MCB 303:  SOIL MICROBIOLOGY     (3 Units)

Characteristics of the soil environment; microbial flora and fauna of soil; microbial activities in soil; nitrogen cycle, carbon cycle, sulphur cycle, mineral transformation by microorganisms, organic matter decomposition; ecological relationships among the soil pathogens; effects of pesticides on soil microorganisms; biodegradation of pesticides; biofuels generation; techniques in soil microbiology.

MCB 304:ANALYTICAL MICROBIOLOGY AND QUALITY CONTROL (3 Units)

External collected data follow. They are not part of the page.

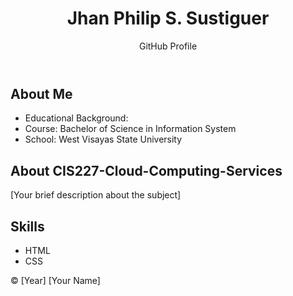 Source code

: <!DOCTYPE html>
<html lang="en">
<head>
  <title>GitHub Profile</title>
  <link rel="stylesheet" href="styles.css">
</head>
<body>
  <!-- Header Section -->
  <header>
    <h1>Jhan Philip S. Sustiguer</h1>
    <p>GitHub Profile</p>
  </header>

  <!-- Introduction Section -->
  <section id="introduction">
    <h2>About Me</h2>
    <ul>
      <li>Educational Background:</li>
      <li>Course: Bachelor of Science in Information System</li>
      <li>School: West Visayas State University</li>
    </ul>
  </section>

  <!-- About the Subject Section -->
  <section id="about-subject">
    <h2>About CIS227-Cloud-Computing-Services</h2>
    <p>[Your brief description about the subject]</p>
  </section>


  <!-- Skills Section -->
  <section id="skills">
    <h2>Skills</h2>
    <ul>
      <li>HTML</li>
      <li>CSS</li>
    </ul>
  </section>

  <!-- Footer Section -->
  <footer>
    <p>&copy; [Year] [Your Name]</p>
  </footer>

</body>
</html>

Microorganisms as reagents in quantitative analysis; selection of test organisms for assays (antibiotics, amino acids, vitamins etc) responses of microorganisms used in assays; obtaining, measuring and interpreting responses; preparation of assay samples; methods of assays; aspects of quality control; plant and equipment sanitation; microbiological standards and specifications; HACCP; microbiological quality control in related industries (food, agriculture, pharmaceutical etc).